Unfortunately, (at least some of) the major distros *are* broken and they
have no intention of fixing them. RedHat is probably the worst but there
are problems with Mandrake and to (IIUC a lesser) extent with SuSE.
I think that they are "flaming idiots" but they appear to think otherwise
-- that making their users dependent on them for RPMs is a good idea. This
is the same fragmentation that dragged down UNIX. Somebody has to
establish a standard for RPM based distros.
The LSB and the directory spec that goes with it are a large crock. They
do not accomplish what needs to be done which is to specify a standard file
tree for desktop installations.
This should be totally standardized except for the option of using either:
/usr/ or /usr/local/ as the root of various subtrees.

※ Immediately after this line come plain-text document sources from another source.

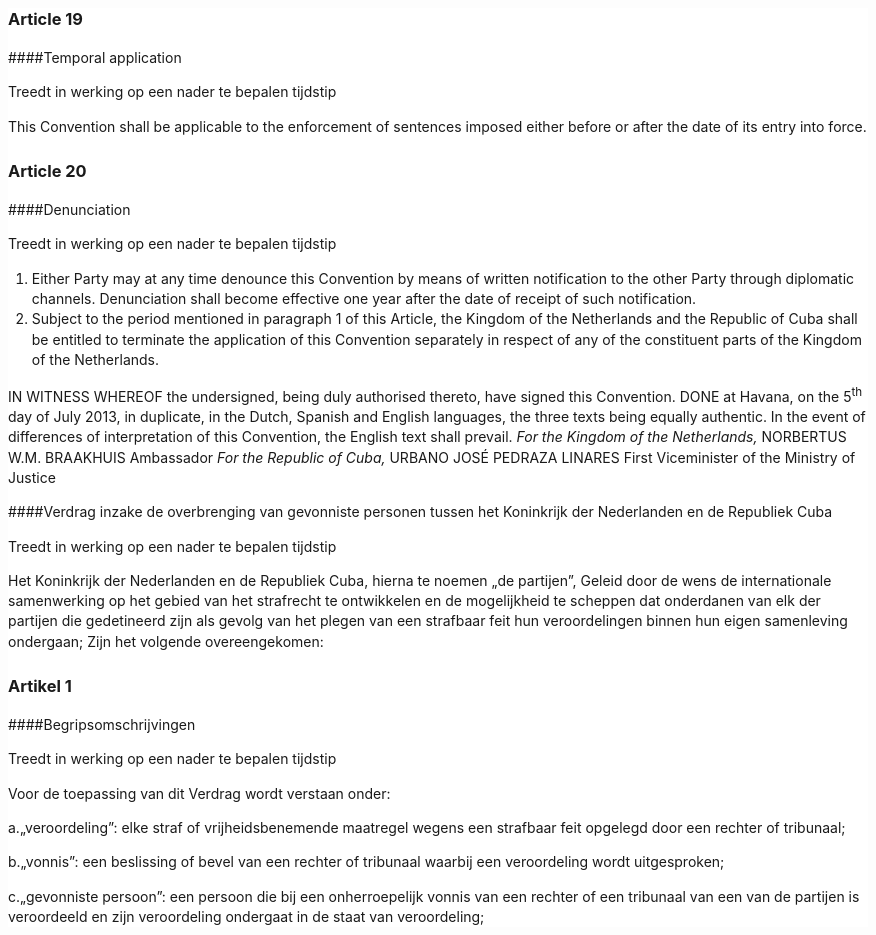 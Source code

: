 ### Article  19  

####Temporal application

Treedt in werking op een nader te bepalen tijdstip 

This Convention shall be applicable to the enforcement of sentences imposed either before or after the date of its entry into force. 

### Article  20  

####Denunciation

Treedt in werking op een nader te bepalen tijdstip 

1.  Either Party may at any time denounce this Convention by means of written notification to the other Party through diplomatic channels. Denunciation shall become effective one year after the date of receipt of such notification.   
2.  Subject to the period mentioned in paragraph 1 of this Article, the Kingdom of the Netherlands and the Republic of Cuba shall be entitled to terminate the application of this Convention separately in respect of any of the constituent parts of the Kingdom of the Netherlands.  

IN WITNESS WHEREOF the undersigned, being duly authorised thereto, have signed this Convention. DONE at Havana, on the 5<sup>th</sup> day of July 2013, in duplicate, in the Dutch, Spanish and English languages, the three texts being equally authentic. In the event of differences of interpretation of this Convention, the English text shall prevail.  *For the Kingdom of the Netherlands,*  NORBERTUS W.M. BRAAKHUIS Ambassador *For the Republic of Cuba,* URBANO JOSÉ PEDRAZA LINARES First Viceminister of the Ministry of Justice  

####Verdrag inzake de overbrenging van gevonniste personen tussen het Koninkrijk der Nederlanden en de Republiek Cuba

Treedt in werking op een nader te bepalen tijdstip 

Het Koninkrijk der Nederlanden en de Republiek Cuba, hierna te noemen „de partijen”, Geleid door de wens de internationale samenwerking op het gebied van het strafrecht te ontwikkelen en de mogelijkheid te scheppen dat onderdanen van elk der partijen die gedetineerd zijn als gevolg van het plegen van een strafbaar feit hun veroordelingen binnen hun eigen samenleving ondergaan;   Zijn het volgende overeengekomen:    

### Artikel  1  

####Begripsomschrijvingen

Treedt in werking op een nader te bepalen tijdstip 

Voor de toepassing van dit Verdrag wordt verstaan onder: 

a.„veroordeling”: elke straf of vrijheidsbenemende maatregel wegens een strafbaar feit opgelegd door een rechter of tribunaal;

b.„vonnis”: een beslissing of bevel van een rechter of tribunaal waarbij een veroordeling wordt uitgesproken;

c.„gevonniste persoon”: een persoon die bij een onherroepelijk vonnis van een rechter of een tribunaal van een van de partijen is veroordeeld en zijn veroordeling ondergaat in de staat van veroordeling;
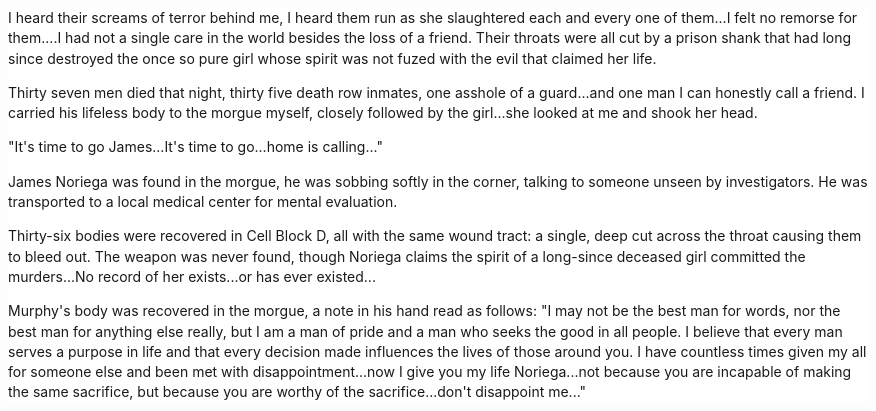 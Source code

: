 
  
I heard their screams of terror behind me, I heard them run as she slaughtered each and every one of them...I felt no remorse for them....I had not a single care in the world besides the loss of a friend. Their throats were all cut by a prison shank that had long since destroyed the once so pure girl whose spirit was not fuzed with the evil that claimed her life.
  

  
Thirty seven men died that night, thirty five death row inmates, one asshole of a guard...and one man I can honestly call a friend. I carried his lifeless body to the morgue myself, closely followed by the girl...she looked at me and shook her head.
  

  
"It's time to go James...It's time to go...home is calling..."
  

  
James Noriega was found in the morgue, he was sobbing softly in the corner, talking to someone unseen by investigators. He was transported to a local medical center for mental evaluation.
  

  
Thirty-six bodies were recovered in Cell Block D, all with the same wound tract: a single, deep cut across the throat causing them to bleed out. The weapon was never found, though Noriega claims the spirit of a long-since deceased girl committed the murders...No record of her exists...or has ever existed...
  

  
Murphy's body was recovered in the morgue, a note in his hand read as follows: "I may not be the best man for words, nor the best man for anything else really, but I am a man of pride and a man who seeks the good in all people. I believe that every man serves a purpose in life and that every decision made influences the lives of those around you. I have countless times given my all for someone else and been met with disappointment...now I give you my life Noriega...not because you are incapable of making the same sacrifice, but because you are worthy of the sacrifice...don't disappoint me..." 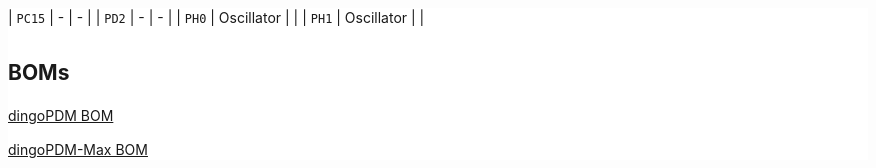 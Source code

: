 | `PC15`  | -                             | -              |
| `PD2`   | -                             | -              |
| `PH0`   | Oscillator                    |                |
| `PH1`   | Oscillator                    |                |

## BOMs

[dingoPDM BOM](../bom/dingoPDM/ibom.html)

[dingoPDM-Max BOM](../bom/dingoPDM-Max/ibom.html)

It also needs to deal with issues of multiple directories with the same
function. Should software be required to find all of them? should they all
be linked together (currently the only solution for 'share')? or should
they be required to all be in the same tree (only one of each)? If one
tree, then it should be: "/etc/share/" or something new. Otherwise we
still have the problem of: "/usr/" vs "/usr/local/", or we could use that
if all software looked in both of them, but I find it confusing. Linking
isn't a panacea either. I did that with the 'man' directories and now KDE
thinks I have several copies of everything (I need to fix my man path).
IMHO, such a standard should be based on what you could get if you
installed the packages from source. You could use the options in a
standard GNU configure script (the options would be part of the standard)
but you should not slice and dice a package like RedHat does.